Por Antonio Zapata
65 años atrás, el 9 de mayo de 1945, Alemania nazi capituló ante los aliados. La II Guerra Mundial había costado la vida de más de cincuenta millones de personas, la inmensa mayoría de los cuales fueron civiles. Pocos días antes se había suicidado Adolfo Hitler, quien venía de cumplir 56 años de edad. Tomando en cuenta que hasta sus 30 había sido un perfecto desconocido, resulta que toda su carrera de político fascista la realizó en sólo un cuarto de siglo. ¿Cómo pudo encumbrarse tan rápido y propiciar el mayor genocidio de la historia universal?

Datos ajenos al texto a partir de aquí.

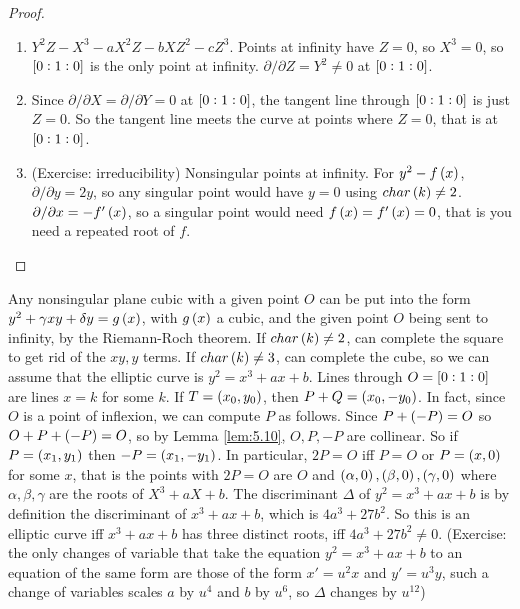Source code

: \begin{proof}
\hfill
\begin{enumerate}
\item $ Y^2Z - X^3 - aX^2Z - bXZ^2 - cZ^3 $. Points at infinity have $ Z = 0 $, so $ X^3 = 0 $, so $ \sbr{0 : 1 : 0} $ is the only point at infinity. $ \partial / \partial Z = Y^2 \ne 0 $ at $ \sbr{0 : 1 : 0} $.
\item Since $ \partial / \partial X = \partial / \partial Y = 0 $ at $ \sbr{0 : 1 : 0} $, the tangent line through $ \sbr{0 : 1 : 0} $ is just $ Z = 0 $. So the tangent line meets the curve at points where $ Z = 0 $, that is at $ \sbr{0 : 1 : 0} $.
\item (Exercise: irreducibility) Nonsingular points at infinity. For $ y^2 - f\br{x} $, $ \partial / \partial y = 2y $, so any singular point would have $ y = 0 $ using $ char\br{k} \ne 2 $. $ \partial / \partial x = -f'\br{x} $, so a singular point would need $ f\br{x} = f'\br{x} = 0 $, that is you need a repeated root of $ f $.
\end{enumerate}
\end{proof}

\begin{fact*}
Any nonsingular plane cubic with a given point $ O $ can be put into the form $ y^2 + \gamma xy + \delta y = g\br{x} $, with $ g\br{x} $ a cubic, and the given point $ O $ being sent to infinity, by the Riemann-Roch theorem. If $ char\br{k} \ne 2 $, can complete the square to get rid of the $ xy, y $ terms. If $ char\br{k} \ne 3 $, can complete the cube, so we can assume that the elliptic curve is $ y^2 = x^3 + ax + b $. Lines through $ O = \sbr{0 : 1 : 0} $ are lines $ x = k $ for some $ k $. If $ T = \br{x_0, y_0} $, then $ P + Q = \br{x_0, -y_0} $. In fact, since $ O $ is a point of inflexion, we can compute $ P $ as follows. Since $ P + \br{-P} = O $ so $ O + P + \br{-P} = O $, so by Lemma \ref{lem:5.10}, $ O, P, -P $ are collinear. So if $ P = \br{x_1, y_1} $ then $ -P = \br{x_1, -y_1} $. In particular, $ 2P = O $ iff $ P = O $ or $ P = \br{x, 0} $ for some $ x $, that is the points with $ 2P = O $ are $ O $ and $ \br{\alpha, 0}, \br{\beta, 0}, \br{\gamma, 0} $ where $ \alpha, \beta, \gamma $ are the roots of $ X^3 + aX + b $. The discriminant $ \Delta $ of $ y^2 = x^3 + ax + b $ is by definition the discriminant of $ x^3 + ax + b $, which is $ 4a^3 + 27b^2 $. So this is an elliptic curve iff $ x^3 + ax + b $ has three distinct roots, iff $ 4a^3 + 27b^2 \ne 0 $. (Exercise: the only changes of variable that take the equation $ y^2 = x^3 + ax + b $ to an equation of the same form are those of the form $ x' = u^2x $ and $ y' = u^3y $, such a change of variables scales $ a $ by $ u^4 $ and $ b $ by $ u^6 $, so $ \Delta $ changes by $ u^{12} $)
\end{fact*}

La opción política desarrollada por Hitler partía del desprecio por los métodos democráticos. Desde el comienzo, su propuesta fue totalitaria y definida por el enfrentamiento a muerte contra sus enemigos fundamentales: comunistas y judíos. Es más, llegó al poder construyendo el partido nazi, que nacido de las elecciones iba a terminar con ellas. No era un gris dictador militar; por el contrario, fue un gran orador de masas y realizó una intensa agitación política que, paradójicamente, ganó el corazón de uno de los pueblos más cultos de la vieja Europa.
La gran biografía moderna del dictador alemán se debe a Ian Kershaw, quien relata la primera sorpresa que acompañó la carrera de Hitler. Ni siquiera había nacido en Alemania, sino en Austria, en otro Estado Nación. Hablaba alemán y era admirador de todo lo germánico, pero en sentido estricto no era súbdito del Káiser, sino del Emperador de Austria. Luego, se enroló en el ejército alemán durante la I Guerra Mundial y alcanzó el grado de cabo, habiendo participado de la lucha como un arriesgado mensajero.
Al terminar el conflicto, se trasladó a Múnich y debutó como orador de taberna. En las cervecerías bávaras se discutía con intensidad y Hitler pronunciaba apasionados discursos antisemitas. Su argumento era la puñalada por la espalda. Según la propaganda de derechas, Alemania no había perdido por su propia responsabilidad, sino porque un enemigo interior la había traicionado. Ese chivo expiatorio eran los judíos. Con este planteamiento ganó partidarios en los medios más rudos y agresivos.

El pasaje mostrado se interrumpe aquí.